Occasionally, over a mid-corner bump or ridge, it will suddenly break its seal of lateral grip so that the whole car leaps sideways, which scares the crap out of you, but also adds to the car’s no-nonsense character and means you never forget what you’re trying to hustle. Like a Porsche 911 GT3, it really does feel akin to a race car that has been lightly disguised for road use, and although it sounds daft, you can easily imagine yourself rolling through the gates and parking it on the start line for the N24. Having driven all the way there.

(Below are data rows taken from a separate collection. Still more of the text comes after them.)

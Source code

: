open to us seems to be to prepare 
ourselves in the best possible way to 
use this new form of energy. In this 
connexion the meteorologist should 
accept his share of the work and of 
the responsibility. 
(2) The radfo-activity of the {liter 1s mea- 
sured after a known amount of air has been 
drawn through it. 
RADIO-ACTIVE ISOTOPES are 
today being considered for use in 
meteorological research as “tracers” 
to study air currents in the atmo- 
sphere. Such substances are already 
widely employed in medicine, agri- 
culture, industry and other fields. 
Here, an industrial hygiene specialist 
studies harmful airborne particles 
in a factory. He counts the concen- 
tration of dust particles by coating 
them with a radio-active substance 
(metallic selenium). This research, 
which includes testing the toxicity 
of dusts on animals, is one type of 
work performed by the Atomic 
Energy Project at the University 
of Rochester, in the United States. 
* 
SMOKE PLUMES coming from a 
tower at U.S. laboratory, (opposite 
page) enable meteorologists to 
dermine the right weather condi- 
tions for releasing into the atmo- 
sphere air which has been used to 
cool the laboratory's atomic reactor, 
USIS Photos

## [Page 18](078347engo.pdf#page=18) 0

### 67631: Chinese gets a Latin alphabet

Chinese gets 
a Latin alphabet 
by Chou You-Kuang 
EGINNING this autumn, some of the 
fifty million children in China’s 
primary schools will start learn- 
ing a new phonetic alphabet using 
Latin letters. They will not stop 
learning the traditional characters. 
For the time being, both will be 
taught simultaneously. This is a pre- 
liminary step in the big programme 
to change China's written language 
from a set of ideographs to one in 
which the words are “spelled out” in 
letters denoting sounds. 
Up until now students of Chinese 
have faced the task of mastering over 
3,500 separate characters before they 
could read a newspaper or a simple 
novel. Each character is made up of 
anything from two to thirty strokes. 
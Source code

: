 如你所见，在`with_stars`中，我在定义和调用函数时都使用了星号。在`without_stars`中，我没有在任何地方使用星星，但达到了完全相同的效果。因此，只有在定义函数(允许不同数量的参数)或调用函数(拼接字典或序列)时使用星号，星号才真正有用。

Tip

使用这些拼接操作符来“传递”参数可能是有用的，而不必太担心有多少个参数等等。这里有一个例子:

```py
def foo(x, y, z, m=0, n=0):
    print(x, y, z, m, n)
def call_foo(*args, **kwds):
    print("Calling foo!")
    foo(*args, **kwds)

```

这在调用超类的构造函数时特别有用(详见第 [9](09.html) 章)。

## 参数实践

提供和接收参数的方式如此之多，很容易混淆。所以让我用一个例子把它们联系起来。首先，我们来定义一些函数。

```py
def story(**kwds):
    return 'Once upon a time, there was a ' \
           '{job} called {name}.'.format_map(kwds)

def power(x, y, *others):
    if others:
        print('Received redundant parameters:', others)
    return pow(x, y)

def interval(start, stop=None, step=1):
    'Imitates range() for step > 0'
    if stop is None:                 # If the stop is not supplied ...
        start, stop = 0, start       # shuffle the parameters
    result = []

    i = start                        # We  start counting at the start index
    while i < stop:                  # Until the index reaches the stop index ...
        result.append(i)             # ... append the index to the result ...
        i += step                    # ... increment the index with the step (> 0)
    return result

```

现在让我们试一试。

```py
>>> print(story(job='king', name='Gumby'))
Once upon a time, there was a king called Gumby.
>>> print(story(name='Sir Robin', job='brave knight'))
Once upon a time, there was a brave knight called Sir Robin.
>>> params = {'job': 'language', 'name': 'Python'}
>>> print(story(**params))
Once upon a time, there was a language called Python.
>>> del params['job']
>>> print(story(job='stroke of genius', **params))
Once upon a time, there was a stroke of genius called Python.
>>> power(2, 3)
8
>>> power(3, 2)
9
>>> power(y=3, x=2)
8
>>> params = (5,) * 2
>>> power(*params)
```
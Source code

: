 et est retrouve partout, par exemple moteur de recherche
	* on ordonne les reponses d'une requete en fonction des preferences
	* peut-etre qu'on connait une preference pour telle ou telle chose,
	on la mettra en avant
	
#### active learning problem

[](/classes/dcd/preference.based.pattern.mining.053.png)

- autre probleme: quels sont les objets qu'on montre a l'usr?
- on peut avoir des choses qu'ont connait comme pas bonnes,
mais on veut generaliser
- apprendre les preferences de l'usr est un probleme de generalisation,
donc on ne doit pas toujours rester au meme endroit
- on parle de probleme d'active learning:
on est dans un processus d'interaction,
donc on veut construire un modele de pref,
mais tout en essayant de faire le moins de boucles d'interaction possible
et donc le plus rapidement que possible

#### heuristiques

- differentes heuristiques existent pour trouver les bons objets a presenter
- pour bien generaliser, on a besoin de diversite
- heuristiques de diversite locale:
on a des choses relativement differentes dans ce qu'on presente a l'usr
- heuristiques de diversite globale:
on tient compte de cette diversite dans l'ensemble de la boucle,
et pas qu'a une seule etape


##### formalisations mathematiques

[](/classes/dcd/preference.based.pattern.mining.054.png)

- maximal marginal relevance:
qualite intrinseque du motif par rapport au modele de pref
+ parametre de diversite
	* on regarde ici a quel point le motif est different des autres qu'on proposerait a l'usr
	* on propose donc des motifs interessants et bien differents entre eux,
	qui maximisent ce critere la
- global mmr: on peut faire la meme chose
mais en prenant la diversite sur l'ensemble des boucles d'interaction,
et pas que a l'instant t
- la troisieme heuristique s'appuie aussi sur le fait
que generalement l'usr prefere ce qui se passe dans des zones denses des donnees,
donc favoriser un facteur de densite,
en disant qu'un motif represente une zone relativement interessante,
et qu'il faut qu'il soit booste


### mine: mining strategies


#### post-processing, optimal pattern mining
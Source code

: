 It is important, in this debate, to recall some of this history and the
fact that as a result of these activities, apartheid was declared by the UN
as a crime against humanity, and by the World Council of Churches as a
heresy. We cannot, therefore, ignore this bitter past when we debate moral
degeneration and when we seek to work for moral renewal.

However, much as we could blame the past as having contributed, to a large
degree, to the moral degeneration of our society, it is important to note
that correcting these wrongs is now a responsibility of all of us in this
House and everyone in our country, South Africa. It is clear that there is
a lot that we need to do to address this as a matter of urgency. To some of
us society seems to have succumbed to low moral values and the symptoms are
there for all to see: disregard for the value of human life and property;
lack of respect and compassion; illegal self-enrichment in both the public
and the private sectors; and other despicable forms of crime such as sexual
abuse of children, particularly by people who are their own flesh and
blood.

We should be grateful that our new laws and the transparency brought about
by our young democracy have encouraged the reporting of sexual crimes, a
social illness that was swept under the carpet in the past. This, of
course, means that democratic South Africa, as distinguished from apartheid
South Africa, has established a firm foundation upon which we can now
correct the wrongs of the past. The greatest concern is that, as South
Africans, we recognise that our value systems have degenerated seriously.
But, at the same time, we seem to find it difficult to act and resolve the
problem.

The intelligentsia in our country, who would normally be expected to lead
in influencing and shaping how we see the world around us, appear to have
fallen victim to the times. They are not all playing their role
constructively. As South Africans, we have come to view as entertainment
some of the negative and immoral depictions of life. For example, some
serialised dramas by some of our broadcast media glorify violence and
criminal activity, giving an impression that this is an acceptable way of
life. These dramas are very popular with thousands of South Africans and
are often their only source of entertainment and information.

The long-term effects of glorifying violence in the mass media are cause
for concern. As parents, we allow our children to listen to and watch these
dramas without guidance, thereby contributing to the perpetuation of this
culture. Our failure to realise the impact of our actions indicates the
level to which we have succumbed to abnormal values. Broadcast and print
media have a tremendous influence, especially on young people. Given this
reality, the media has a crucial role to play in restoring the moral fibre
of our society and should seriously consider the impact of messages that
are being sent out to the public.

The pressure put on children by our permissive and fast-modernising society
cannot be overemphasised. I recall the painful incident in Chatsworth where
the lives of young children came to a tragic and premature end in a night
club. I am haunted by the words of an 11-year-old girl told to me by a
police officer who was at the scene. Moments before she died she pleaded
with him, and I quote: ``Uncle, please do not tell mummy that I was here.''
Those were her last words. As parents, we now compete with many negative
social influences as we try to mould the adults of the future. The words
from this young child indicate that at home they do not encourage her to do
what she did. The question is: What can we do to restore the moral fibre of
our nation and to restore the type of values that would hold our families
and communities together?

In maximum attack mode - Manual, dampers on Sport+ and a lack of imagination - it feels really hardcore. The ride is very firm and you can feel how laterally stiff the car is just rolling from standstill. Body roll is superbly controlled for a 1550kg car and best of all, the front and rear ends feels really well tied together. Sometimes in the standard car the response of the front end can feel at odds with a slightly less precise rear axle. Not here. It’s actually the stability at the rear end that defines the car, allowing you to really use the torque and the revs through any given corner without fear of lurid oversteer. In slow corners it can understeer a bit (it’s got a massive great V8 up front after all), but for the most part it’s neutral and shifts into small angles of oversteer on corner exit. The ‘Sport Handling’ mode allows you to experience that without flying completely unaided. If you’re timid the car can feel a bit grabby as it loses and regains grip, but for a car with such mechanical grip and all that power it’s actually pretty well mannered. A Ferrari F12 would exhibit much more pitch and roll on circuit and requires greater skill to really exploit. Of course it sounds mighty and the V8 revs so freely with the new modifications. Shift speed is much improved too, although the gearbox still sometimes leaves you waiting for a downshift. It’s also a shame that if you snag the limiter you get a stuttering pause before the upshift – like you’re being punished for your clumsiness. The brakes cope well with the stresses and strains they’re placed under and although they lack the absolute top-of-the-pedal feel of a Porsche 911 GT3 with ceramics, there’s no denying their resistance to fade. You might question the sanity of a £230,000 track-minded special but the execution is superb. How does it compare? The Black Series is a tricky car to pigeonhole. It’s F12 money with a similar layout but it’s a more aggressive package, and it looks and feels incredibly special in person. Perhaps its most convincing rival is the considerably less powerful but no less fun Porsche 911 GT3 – a hardcore, race-bred sports car that costs a staggering £130,000 less than the SLS. Anything else I need to know? The carbon rear wing can be manually adjusted to increase rear downforce on the circuit. The Black Series always produces a small amount of lift on the front axle (a ‘pitching moment’) to dampen steering response at very high speeds.